Indians for lighter bats to tackle bounce
To counter the pace and bounce in Australian pitches, most of India's top batsman landed in Australia with slightly modified bats in their kitbags. Bat manufacturers have provided them with lighter bats for better handling and ‘pick-up’.cricket Updated: Dec 08, 2014 18:58 IST
When Australia played their last Test at home against England at Sydney Cricket Ground in January this year, Mitchell Johnson’s last ball of his first over clocked 148kmph. England left-hand opener Michael Carberry was clueless. Mid-way into the fourth over Carberry was gone. When India take on the hosts in the first Test from Tuesday, they will be up against similar ‘aggression’ from the left-arm quick and the rest of the Aussie pace battery.
To counter that most of our top batsman landed in Australia with slightly modified bats in their kitbags. Bat manufacturers have provided them with lighter bats for better handling and ‘pick-up’.

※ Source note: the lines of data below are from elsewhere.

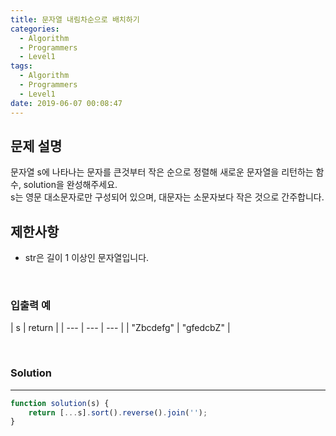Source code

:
 ```yaml
---
title: 문자열 내림차순으로 배치하기
categories:
  - Algorithm
  - Programmers
  - Level1
tags:
  - Algorithm
  - Programmers
  - Level1
date: 2019-06-07 00:08:47
---
```


## 문제 설명
문자열 s에 나타나는 문자를 큰것부터 작은 순으로 정렬해 새로운 문자열을 리턴하는 함수, solution을 완성해주세요.<br/>
s는 영문 대소문자로만 구성되어 있으며, 대문자는 소문자보다 작은 것으로 간주합니다.
<br/>


## 제한사항
- str은 길이 1 이상인 문자열입니다.

<br/>


### 입출력 예
| s | return |
| --- | --- | --- |
| "Zbcdefg" | "gfedcbZ" |

<br/>


### Solution

---

```javascript
function solution(s) {
    return [...s].sort().reverse().join('');
}
```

“Batsman will find it easier to handle the lighter bats. While playing in India and in the subcontinent, we use bulk of the weight towards the bottom of the bat. But for the tour Down Under, we have reduced that bulge on the back of the blade and brought it up more towards the middle and top part of the bat,” Jatin Sarin, managing director of bat manufacturer SS told HT. “If the pick-up of the bat is good, it is easier for a batsman to play a ball which is climbing up on him at good pace.”
Stars like Virat Kohli, MS Dhoni and Shikhar Dhawan use sponsor stickers on their blades but the bats are supplied by companies like SS, SG and BDM.
Most Indian batsman use bats weighing between 1150 and 1200 grams when they play in the subcontinent. Sachin Tendulkar though used a much heavier bat weighing over 1300gms. But he too used to reduce the weight of his bat by around 30gms on tours of Australia. Dhoni also plays with a heavy bat in the subcontinent but carries lighter ones to Australia.
“This time also they will use 20 to 30gm lighter bats. Pitches are faster there and the bounce is higher. It is different from England where the ball swings throughout the day. In Australia, the biggest challenge is to tackle the balls rising from just shy of length,” Paras Anand, director of SG, said. “If the bat is lighter, it is easier for a batsman to manoeuvre and make last minute adjustments against a ball coming at him 10 to 15km faster and rising two to three feet higher than in Indian conditions”.